Pierre Di Sciullo - 2 avril 2020
Pierre Di Sciullo est un charmant personnage qui aime le graphisme, mais pas que. Il possède une certaine appétence à faire de la typographie, ainsi que de la scénographie et lorsqu'on lui demande comment il se définit au travers de sa pratique, il nous répond que sur sa carte de visite il ne met que son nom et son prénom. Pierre Di Sciullo n'est donc pas designer graphique : il est Pierre Di Sciullo et c'est très bien comme ça.
Comment définiriez-vous le design graphique en deux-trois mots ? J’éprouve moi-même des difficultés à exprimer ce que c’est aux personnes de mon entourage et surtout à leur faire prendre conscience de l’importance que ça peut avoir.
C’est une difficulté qu’on a tous. Aujourd'hui, je suis dans la même situation que vous. C’est rassurant et inquiétant en même temps. C’est à la fois une grande chance : on a beaucoup de liberté, chaque graphiste définit par sa propre pratique ce qu’est le graphisme.
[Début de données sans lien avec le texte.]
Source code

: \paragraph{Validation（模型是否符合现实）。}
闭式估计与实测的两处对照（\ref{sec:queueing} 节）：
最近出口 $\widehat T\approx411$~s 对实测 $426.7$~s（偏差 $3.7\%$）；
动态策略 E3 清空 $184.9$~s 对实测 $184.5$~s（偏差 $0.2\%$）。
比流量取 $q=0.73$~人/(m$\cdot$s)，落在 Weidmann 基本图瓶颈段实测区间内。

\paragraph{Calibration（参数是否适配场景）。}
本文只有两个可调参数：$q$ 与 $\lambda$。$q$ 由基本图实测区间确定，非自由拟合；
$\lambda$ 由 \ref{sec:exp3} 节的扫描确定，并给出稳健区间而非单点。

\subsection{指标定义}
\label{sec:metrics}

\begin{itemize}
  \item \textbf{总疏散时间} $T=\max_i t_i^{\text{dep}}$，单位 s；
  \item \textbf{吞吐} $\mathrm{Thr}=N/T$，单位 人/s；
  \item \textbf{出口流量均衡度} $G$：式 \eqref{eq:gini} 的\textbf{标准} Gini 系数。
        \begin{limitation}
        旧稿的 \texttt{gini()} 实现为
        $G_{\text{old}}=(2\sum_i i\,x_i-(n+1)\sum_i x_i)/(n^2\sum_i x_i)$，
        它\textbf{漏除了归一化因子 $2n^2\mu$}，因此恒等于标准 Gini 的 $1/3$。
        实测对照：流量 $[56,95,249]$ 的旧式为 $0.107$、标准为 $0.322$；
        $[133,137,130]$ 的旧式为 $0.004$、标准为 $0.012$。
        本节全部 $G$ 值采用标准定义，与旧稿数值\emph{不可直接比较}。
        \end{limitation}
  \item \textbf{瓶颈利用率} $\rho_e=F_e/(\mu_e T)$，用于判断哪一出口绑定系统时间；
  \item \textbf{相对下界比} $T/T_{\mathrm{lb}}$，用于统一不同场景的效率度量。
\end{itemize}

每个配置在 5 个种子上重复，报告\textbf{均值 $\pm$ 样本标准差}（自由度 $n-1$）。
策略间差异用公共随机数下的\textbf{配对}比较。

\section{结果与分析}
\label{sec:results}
En ce qui me concerne, je ne mets pas le terme graphiste sur ma carte de visite. Je l’utilise uniquement pour le service comptable qui aime bien vous ranger dans des cases. Sinon je ne mets que mon nom et mon prénom. Et puis, la situation française diffère de celle à l’étranger ; aux Pays-Bas, en Allemagne et en Angleterre on parle de Graphic Design. On est designer dans le champ graphique.
Aujourd’hui les termes de designer graphique ont quand même été ré-instaurés dans le langage courant, non ?
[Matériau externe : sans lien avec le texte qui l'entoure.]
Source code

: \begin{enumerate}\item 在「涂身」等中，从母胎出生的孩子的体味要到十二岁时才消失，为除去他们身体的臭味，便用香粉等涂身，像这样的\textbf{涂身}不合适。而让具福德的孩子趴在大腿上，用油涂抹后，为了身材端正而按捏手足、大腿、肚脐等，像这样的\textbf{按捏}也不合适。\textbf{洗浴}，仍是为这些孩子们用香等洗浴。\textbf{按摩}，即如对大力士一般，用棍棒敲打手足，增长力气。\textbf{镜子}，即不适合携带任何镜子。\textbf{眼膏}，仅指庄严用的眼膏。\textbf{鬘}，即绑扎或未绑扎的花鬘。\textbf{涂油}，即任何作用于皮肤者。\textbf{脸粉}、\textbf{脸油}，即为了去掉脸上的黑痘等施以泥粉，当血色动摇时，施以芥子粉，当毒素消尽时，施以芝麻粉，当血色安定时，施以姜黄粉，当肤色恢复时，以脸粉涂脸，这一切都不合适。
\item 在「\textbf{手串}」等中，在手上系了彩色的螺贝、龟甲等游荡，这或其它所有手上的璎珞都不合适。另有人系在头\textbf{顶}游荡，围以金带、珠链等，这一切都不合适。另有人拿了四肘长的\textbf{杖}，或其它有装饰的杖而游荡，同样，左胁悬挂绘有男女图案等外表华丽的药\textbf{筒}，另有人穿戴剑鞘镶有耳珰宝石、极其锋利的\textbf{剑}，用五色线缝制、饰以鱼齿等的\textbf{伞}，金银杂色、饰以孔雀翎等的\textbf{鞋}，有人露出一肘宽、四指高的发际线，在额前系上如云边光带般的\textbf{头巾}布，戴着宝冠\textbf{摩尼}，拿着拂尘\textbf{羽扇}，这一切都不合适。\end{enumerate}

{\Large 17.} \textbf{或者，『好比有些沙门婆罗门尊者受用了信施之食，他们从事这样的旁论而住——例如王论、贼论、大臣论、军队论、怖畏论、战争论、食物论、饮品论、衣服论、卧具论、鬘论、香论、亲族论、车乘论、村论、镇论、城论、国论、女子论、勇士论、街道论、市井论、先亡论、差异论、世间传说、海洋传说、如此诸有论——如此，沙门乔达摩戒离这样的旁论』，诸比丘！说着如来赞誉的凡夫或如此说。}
Oui mais en France on peut être à la fois designer graphique et graphiste.
Effectivement, je me suis toujours demandée qu’elle était la différence entre designer graphique et graphiste. Les gens ont souvent tendance à penser uniquement en 2D lorsque l’on emploie le terme graphiste.
La différence est dans l’attitude. Graphic design ça sous-entend, pour certains mais pas pour tous, que le graphiste n’est qu’un prestataire de service qui met son savoir-faire au service d’une commande donnée. Historiquement en France, le terme graphiste sous-entend plus qu’il est auteur et conscient de sa responsabilité sociale. Tout ça n’est pas uniquement contenu dans les mots mais dans l’usage que l’on en fait. Ce qui est important lorsque vous essayez d’expliquer, c’est finalement ce que vous faites et la façon dont vous le faites.
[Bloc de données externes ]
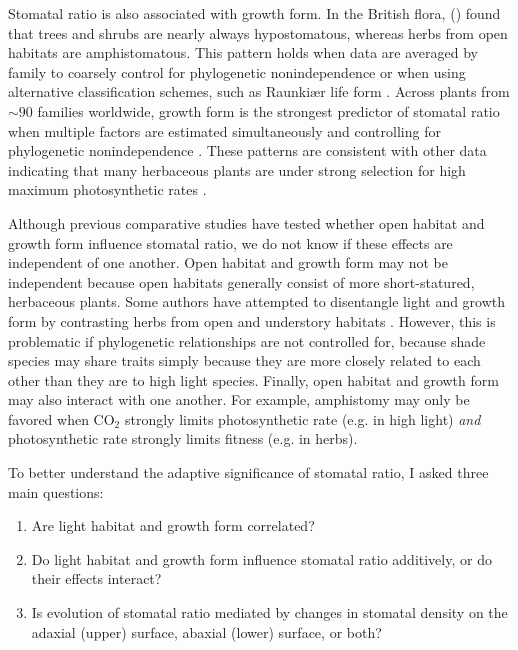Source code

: \documentclass[12pt, oneside]{article}
\begin{document}
Stomatal ratio is also associated with growth form. In the British flora, \citeauthor{Salisbury_1927} (\citeyear{Salisbury_1927}) found that trees and shrubs are nearly always hypostomatous, whereas herbs from open habitats are amphistomatous. This pattern holds when data are averaged by family to coarsely control for phylogenetic nonindependence \citep{Peat_Fitter_1994b} or when using alternative classification schemes, such as Raunki\ae r life form \citep{Peat_Fitter_1994b}. Across plants from $\sim 90$ families worldwide, growth form is the strongest predictor of stomatal ratio when multiple factors are estimated simultaneously and controlling for phylogenetic nonindependence \citep{Muir_2015}. These patterns are consistent with other data indicating that many herbaceous plants are under strong selection for high maximum photosynthetic rates \citep{Bazzaz_1979, Korner_etal_1989, Wullschleger_1993}.

Although previous comparative studies have tested whether open habitat and growth form influence stomatal ratio, we do not know if these effects are independent of one another. Open habitat and growth form may not be independent because open habitats generally consist of more short-statured, herbaceous plants. Some authors have attempted to disentangle light and growth form by contrasting herbs from open and understory habitats \citep{Salisbury_1927}. However, this is problematic if phylogenetic relationships are not controlled for, because shade species may share traits simply because they are more closely related to each other than they are to high light species. Finally, open habitat and growth form may also interact with one another. For example, amphistomy may only be favored when CO$_2$ strongly limits photosynthetic rate (e.g. in high light) \textit{and} photosynthetic rate strongly limits fitness (e.g. in herbs).

To better understand the adaptive significance of stomatal ratio, I asked three main questions:

\begin{enumerate}

  \item{Are light habitat and growth form correlated?}
  \item{Do light habitat and growth form influence stomatal ratio additively, or do their effects interact?}
  \item{Is evolution of stomatal ratio mediated by changes in stomatal density on the adaxial (upper) surface, abaxial (lower) surface, or both?}
  
\end{enumerate}
\end{document}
Lorsque j’essaie d’expliquer l’intérêt de mon domaine, je parle de logos, d'affiches, d'éditions, mais tout de suite je me rends compte que c’est très réducteur par rapport à la réelle liberté de création que j’ai et la créativité que je peux mettre en place.
Si je me mets à faire la liste, comme une sorte de collection, de tout ce que j’ai pu faire, ce serait très vaniteux. Comment dire. Je peux faire du travail de photo sans être photographe. Il existe une belle définition de Pierre Bernard : « Graphiste : n.masculin/féminin / Généraliste de la mise en forme visuelle : le graphiste dessin « à dessein » - dans le cadre d’une commande - les différents éléments graphiques d’un processus de communication ».
C’est vrai que lorsque l’on peine à définir sa propre formation on peut se demander où est la part artistique et la part publicitaire dans le design graphique.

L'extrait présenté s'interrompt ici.